BEGIN DATA EXCERPTS

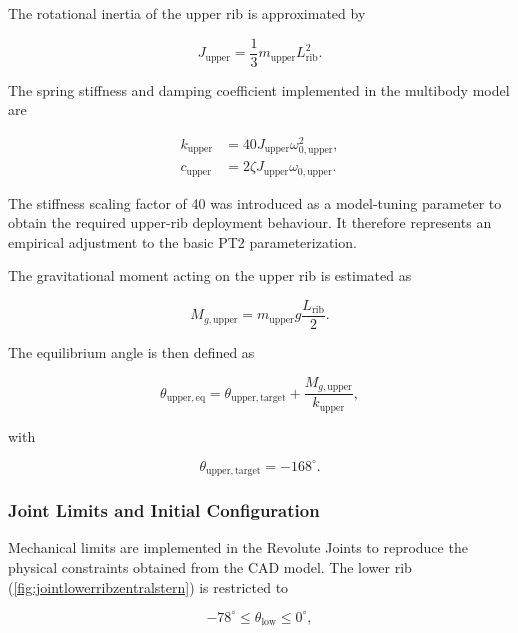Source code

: 	The rotational inertia of the upper rib is approximated by
	
	\begin{equation}
		J_{\mathrm{upper}}
		=
		\frac{1}{3}m_{\mathrm{upper}}L_{\mathrm{rib}}^2.
	\end{equation}
	
	The spring stiffness and damping coefficient implemented in the multibody model are
	
	\begin{align}
		k_{\mathrm{upper}}
		&=40J_{\mathrm{upper}}\omega_{0,\mathrm{upper}}^2,\\
		c_{\mathrm{upper}}
		&=2\zeta J_{\mathrm{upper}}\omega_{0,\mathrm{upper}}.
	\end{align}
	
	The stiffness scaling factor of 40 was introduced as a model-tuning parameter to obtain the required upper-rib deployment behaviour. It therefore represents an empirical adjustment to the basic PT2 parameterization.
	
	The gravitational moment acting on the upper rib is estimated as
	
	\begin{equation}
		M_{g,\mathrm{upper}}
		=
		m_{\mathrm{upper}}g\frac{L_{\mathrm{rib}}}{2}.
	\end{equation}
	
	The equilibrium angle is then defined as
	
	\begin{equation}
		\theta_{\mathrm{upper,eq}}
		=
		\theta_{\mathrm{upper,target}}
		+
		\frac{M_{g,\mathrm{upper}}}{k_{\mathrm{upper}}},
	\end{equation}
	
	with
	
	\begin{equation}
		\theta_{\mathrm{upper,target}}=-168^\circ.
	\end{equation}
	
	\subsubsection{Joint Limits and Initial Configuration}
	
	Mechanical limits are implemented in the Revolute Joints to reproduce the physical constraints obtained from the CAD model. The lower rib (\ref{fig:jointlowerribzentralstern}) is restricted to
	
	\begin{equation}
		-78^\circ
		\leq
		\theta_{\mathrm{low}}
		\leq
		0^\circ,
	\end{equation}
	
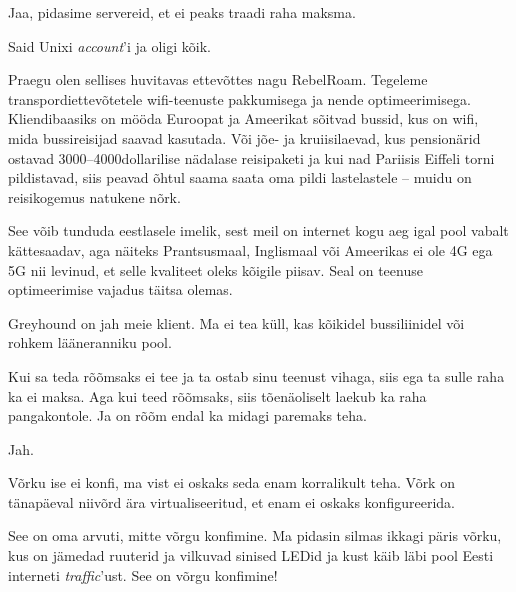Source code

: 
Jaa, pidasime servereid, et ei peaks traadi raha maksma.


Said Unixi \emph{account}'i ja oligi kõik.


Praegu olen sellises huvitavas ettevõttes nagu RebelRoam. 
Tegeleme transpordiettevõtetele wifi-teenuste pakkumisega ja nende 
optimeerimisega. Kliendibaasiks on mööda Euroopat ja Ameerikat 
sõitvad bussid, kus on wifi, mida bussireisijad saavad kasutada. 
Või jõe- ja kruiisilaevad, kus pensionärid ostavad 3000--4000dollarilise nädalase reisipaketi ja kui nad Pariisis Eiffeli torni 
pildistavad, siis peavad õhtul saama saata oma pildi lastelastele -- muidu on 
reisikogemus natukene nõrk. 

See võib tunduda eestlasele imelik, sest meil on internet kogu aeg igal pool 
vabalt kättesaadav, aga näiteks Prantsusmaal, Inglismaal või Ameerikas ei 
ole 4G ega 5G nii levinud, et selle kvaliteet oleks kõigile piisav. Seal 
on teenuse optimeerimise vajadus täitsa olemas.


Greyhound on jah meie klient. Ma ei tea küll, kas kõikidel bussiliinidel või rohkem 
lääneranniku pool.


Kui sa teda rõõmsaks ei tee ja ta ostab sinu teenust vihaga, siis ega ta sulle raha
ka ei maksa. Aga kui teed rõõmsaks, siis tõenäoliselt laekub ka raha 
pangakontole. Ja on rõõm endal ka midagi paremaks teha.


Jah.


Võrku ise ei konfi, ma vist ei oskaks seda enam korralikult teha. Võrk on 
tänapäeval niivõrd ära virtualiseeritud, et enam ei oskaks konfigureerida.


See on oma arvuti, mitte võrgu konfimine. Ma pidasin silmas
ikkagi päris võrku, kus on jämedad ruuterid ja vilkuvad sinised LEDid ja kust käib 
läbi pool Eesti interneti \emph{traffic}'ust. See on võrgu 
konfimine!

END DATA EXCERPTS

**ASSIGNED TASK**
Write out every line of the entries that holds the word "pool".

**EXERCISE OUTPUT**
See võib tunduda eestlasele imelik, sest meil on internet kogu aeg igal pool 
lääneranniku pool.
läbi pool Eesti interneti \emph{traffic}'ust. See on võrgu 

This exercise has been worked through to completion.